[Dataset entries]

+ + + + +

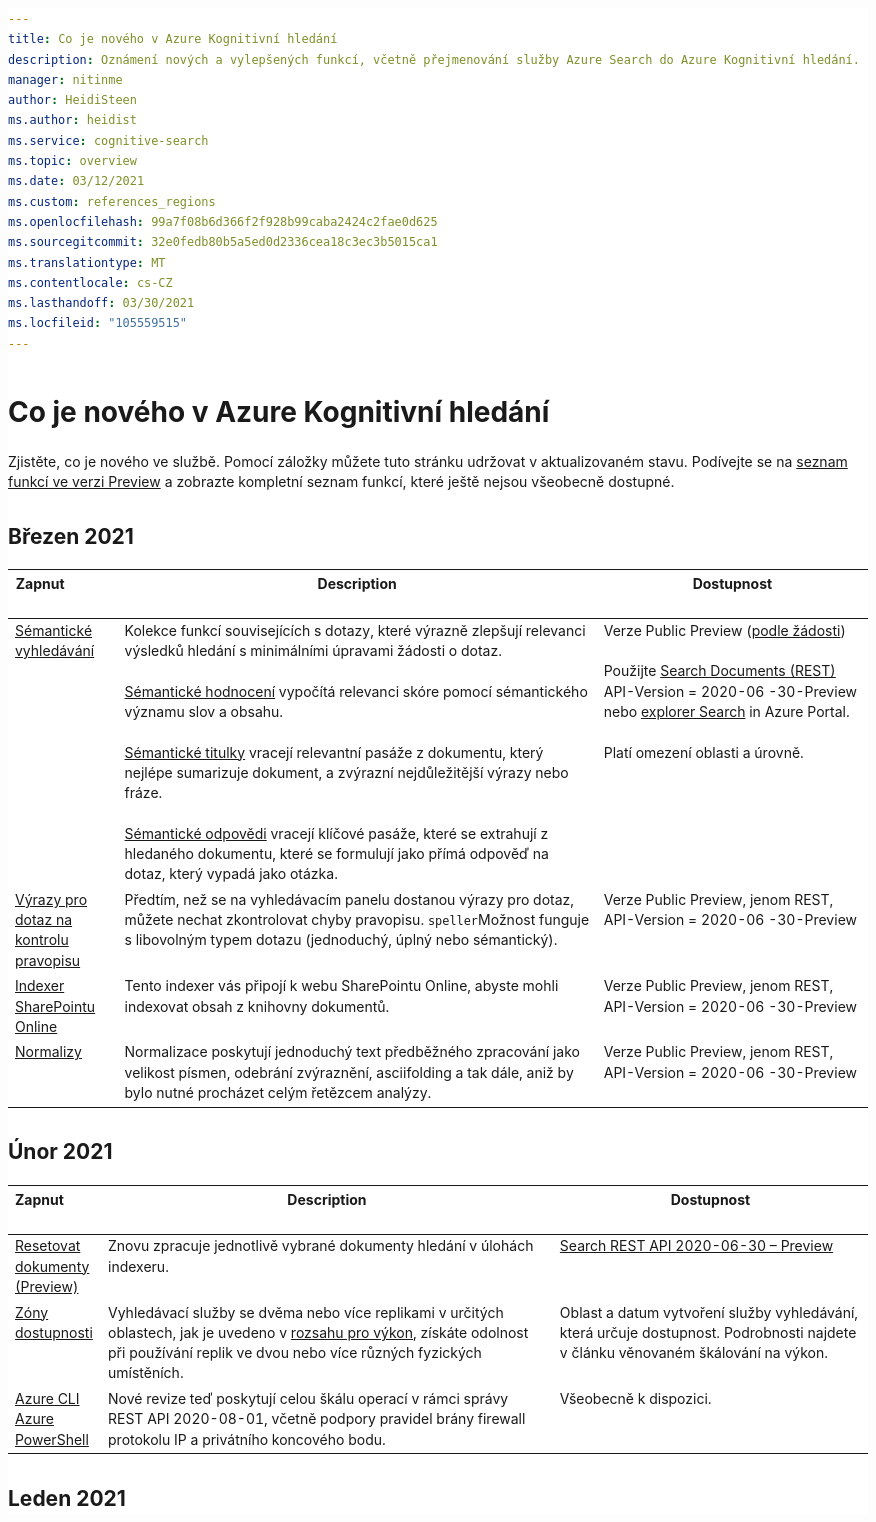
 ```yaml
---
title: Co je nového v Azure Kognitivní hledání
description: Oznámení nových a vylepšených funkcí, včetně přejmenování služby Azure Search do Azure Kognitivní hledání.
manager: nitinme
author: HeidiSteen
ms.author: heidist
ms.service: cognitive-search
ms.topic: overview
ms.date: 03/12/2021
ms.custom: references_regions
ms.openlocfilehash: 99a7f08b6d366f2f928b99caba2424c2fae0d625
ms.sourcegitcommit: 32e0fedb80b5a5ed0d2336cea18c3ec3b5015ca1
ms.translationtype: MT
ms.contentlocale: cs-CZ
ms.lasthandoff: 03/30/2021
ms.locfileid: "105559515"
---
```

# <a name="whats-new-in-azure-cognitive-search"></a>Co je nového v Azure Kognitivní hledání

Zjistěte, co je nového ve službě. Pomocí záložky můžete tuto stránku udržovat v aktualizovaném stavu. Podívejte se na [seznam funkcí ve verzi Preview](search-api-preview.md) a zobrazte kompletní seznam funkcí, které ještě nejsou všeobecně dostupné.

## <a name="march-2021"></a>Březen 2021

|Zapnut&nbsp;&nbsp;&nbsp;&nbsp;&nbsp;&nbsp;&nbsp;&nbsp;&nbsp;&nbsp;&nbsp;&nbsp;&nbsp;&nbsp;&nbsp;&nbsp;&nbsp;&nbsp;&nbsp;&nbsp;&nbsp;&nbsp;&nbsp;&nbsp;  |  Description | Dostupnost  |
|------------------------------|---------------|---------------|
| [Sémantické vyhledávání](semantic-search-overview.md) | Kolekce funkcí souvisejících s dotazy, které výrazně zlepšují relevanci výsledků hledání s minimálními úpravami žádosti o dotaz. </br></br>[Sémantické hodnocení](semantic-ranking.md) vypočítá relevanci skóre pomocí sémantického významu slov a obsahu. </br></br>[Sémantické titulky](semantic-how-to-query-request.md) vracejí relevantní pasáže z dokumentu, který nejlépe sumarizuje dokument, a zvýrazní nejdůležitější výrazy nebo fráze. </br></br>[Sémantické odpovědi](semantic-answers.md) vracejí klíčové pasáže, které se extrahují z hledaného dokumentu, které se formulují jako přímá odpověď na dotaz, který vypadá jako otázka. | Verze Public Preview ([podle žádosti](https://aka.ms/SemanticSearchPreviewSignup)) </br></br>Použijte [Search Documents (REST)](/rest/api/searchservice/preview-api/search-documents) API-Version = 2020-06 -30-Preview nebo [explorer Search](search-explorer.md) in Azure Portal. </br></br>Platí omezení oblasti a úrovně. |
| [Výrazy pro dotaz na kontrolu pravopisu](speller-how-to-add.md) | Předtím, než se na vyhledávacím panelu dostanou výrazy pro dotaz, můžete nechat zkontrolovat chyby pravopisu. `speller`Možnost funguje s libovolným typem dotazu (jednoduchý, úplný nebo sémantický). |  Verze Public Preview, jenom REST, API-Version = 2020-06 -30-Preview|
| [Indexer SharePointu Online](search-howto-index-sharepoint-online.md) | Tento indexer vás připojí k webu SharePointu Online, abyste mohli indexovat obsah z knihovny dokumentů. | Verze Public Preview, jenom REST, API-Version = 2020-06 -30-Preview |
| [Normalizy](search-normalizers.md) | Normalizace poskytují jednoduchý text předběžného zpracování jako velikost písmen, odebrání zvýraznění, asciifolding a tak dále, aniž by bylo nutné procházet celým řetězcem analýzy.| Verze Public Preview, jenom REST, API-Version = 2020-06 -30-Preview |

## <a name="february-2021"></a>Únor 2021

|Zapnut&nbsp;&nbsp;&nbsp;&nbsp;&nbsp;&nbsp;&nbsp;&nbsp;&nbsp;&nbsp;&nbsp;&nbsp;&nbsp;&nbsp;&nbsp;&nbsp;&nbsp;&nbsp;&nbsp;&nbsp;&nbsp;&nbsp;&nbsp;&nbsp;  |  Description | Dostupnost  |
|------------------------------|---------------|---------------|
| [Resetovat dokumenty (Preview)](search-howto-run-reset-indexers.md) |  Znovu zpracuje jednotlivě vybrané dokumenty hledání v úlohách indexeru. | [Search REST API 2020-06-30 – Preview](/rest/api/searchservice/index-preview) |
| [Zóny dostupnosti](search-performance-optimization.md#availability-zones)| Vyhledávací služby se dvěma nebo více replikami v určitých oblastech, jak je uvedeno v [rozsahu pro výkon](search-performance-optimization.md#availability-zones), získáte odolnost při používání replik ve dvou nebo více různých fyzických umístěních.  | Oblast a datum vytvoření služby vyhledávání, která určuje dostupnost. Podrobnosti najdete v článku věnovaném škálování na výkon. |
| [Azure CLI](/cli/azure/search) </br>[Azure PowerShell](/powershell/module/az.search/) | Nové revize teď poskytují celou škálu operací v rámci správy REST API 2020-08-01, včetně podpory pravidel brány firewall protokolu IP a privátního koncového bodu. | Všeobecně k dispozici. |

## <a name="january-2021"></a>Leden 2021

+ + + + +

Your instructions: Copy out the entries verbatim, but skip every picture.

Expected answer:
 ```yaml
---
title: Co je nového v Azure Kognitivní hledání
description: Oznámení nových a vylepšených funkcí, včetně přejmenování služby Azure Search do Azure Kognitivní hledání.
manager: nitinme
author: HeidiSteen
ms.author: heidist
ms.service: cognitive-search
ms.topic: overview
ms.date: 03/12/2021
ms.custom: references_regions
ms.openlocfilehash: 99a7f08b6d366f2f928b99caba2424c2fae0d625
ms.sourcegitcommit: 32e0fedb80b5a5ed0d2336cea18c3ec3b5015ca1
ms.translationtype: MT
ms.contentlocale: cs-CZ
ms.lasthandoff: 03/30/2021
ms.locfileid: "105559515"
---
```

# <a name="whats-new-in-azure-cognitive-search"></a>Co je nového v Azure Kognitivní hledání

Zjistěte, co je nového ve službě. Pomocí záložky můžete tuto stránku udržovat v aktualizovaném stavu. Podívejte se na [seznam funkcí ve verzi Preview](search-api-preview.md) a zobrazte kompletní seznam funkcí, které ještě nejsou všeobecně dostupné.

## <a name="march-2021"></a>Březen 2021

|Zapnut&nbsp;&nbsp;&nbsp;&nbsp;&nbsp;&nbsp;&nbsp;&nbsp;&nbsp;&nbsp;&nbsp;&nbsp;&nbsp;&nbsp;&nbsp;&nbsp;&nbsp;&nbsp;&nbsp;&nbsp;&nbsp;&nbsp;&nbsp;&nbsp;  |  Description | Dostupnost  |
|------------------------------|---------------|---------------|
| [Sémantické vyhledávání](semantic-search-overview.md) | Kolekce funkcí souvisejících s dotazy, které výrazně zlepšují relevanci výsledků hledání s minimálními úpravami žádosti o dotaz. </br></br>[Sémantické hodnocení](semantic-ranking.md) vypočítá relevanci skóre pomocí sémantického významu slov a obsahu. </br></br>[Sémantické titulky](semantic-how-to-query-request.md) vracejí relevantní pasáže z dokumentu, který nejlépe sumarizuje dokument, a zvýrazní nejdůležitější výrazy nebo fráze. </br></br>[Sémantické odpovědi](semantic-answers.md) vracejí klíčové pasáže, které se extrahují z hledaného dokumentu, které se formulují jako přímá odpověď na dotaz, který vypadá jako otázka. | Verze Public Preview ([podle žádosti](https://aka.ms/SemanticSearchPreviewSignup)) </br></br>Použijte [Search Documents (REST)](/rest/api/searchservice/preview-api/search-documents) API-Version = 2020-06 -30-Preview nebo [explorer Search](search-explorer.md) in Azure Portal. </br></br>Platí omezení oblasti a úrovně. |
| [Výrazy pro dotaz na kontrolu pravopisu](speller-how-to-add.md) | Předtím, než se na vyhledávacím panelu dostanou výrazy pro dotaz, můžete nechat zkontrolovat chyby pravopisu. `speller`Možnost funguje s libovolným typem dotazu (jednoduchý, úplný nebo sémantický). |  Verze Public Preview, jenom REST, API-Version = 2020-06 -30-Preview|
| [Indexer SharePointu Online](search-howto-index-sharepoint-online.md) | Tento indexer vás připojí k webu SharePointu Online, abyste mohli indexovat obsah z knihovny dokumentů. | Verze Public Preview, jenom REST, API-Version = 2020-06 -30-Preview |
| [Normalizy](search-normalizers.md) | Normalizace poskytují jednoduchý text předběžného zpracování jako velikost písmen, odebrání zvýraznění, asciifolding a tak dále, aniž by bylo nutné procházet celým řetězcem analýzy.| Verze Public Preview, jenom REST, API-Version = 2020-06 -30-Preview |

## <a name="february-2021"></a>Únor 2021

|Zapnut&nbsp;&nbsp;&nbsp;&nbsp;&nbsp;&nbsp;&nbsp;&nbsp;&nbsp;&nbsp;&nbsp;&nbsp;&nbsp;&nbsp;&nbsp;&nbsp;&nbsp;&nbsp;&nbsp;&nbsp;&nbsp;&nbsp;&nbsp;&nbsp;  |  Description | Dostupnost  |
|------------------------------|---------------|---------------|
| [Resetovat dokumenty (Preview)](search-howto-run-reset-indexers.md) |  Znovu zpracuje jednotlivě vybrané dokumenty hledání v úlohách indexeru. | [Search REST API 2020-06-30 – Preview](/rest/api/searchservice/index-preview) |
| [Zóny dostupnosti](search-performance-optimization.md#availability-zones)| Vyhledávací služby se dvěma nebo více replikami v určitých oblastech, jak je uvedeno v [rozsahu pro výkon](search-performance-optimization.md#availability-zones), získáte odolnost při používání replik ve dvou nebo více různých fyzických umístěních.  | Oblast a datum vytvoření služby vyhledávání, která určuje dostupnost. Podrobnosti najdete v článku věnovaném škálování na výkon. |
| [Azure CLI](/cli/azure/search) </br>[Azure PowerShell](/powershell/module/az.search/) | Nové revize teď poskytují celou škálu operací v rámci správy REST API 2020-08-01, včetně podpory pravidel brány firewall protokolu IP a privátního koncového bodu. | Všeobecně k dispozici. |

## <a name="january-2021"></a>Leden 2021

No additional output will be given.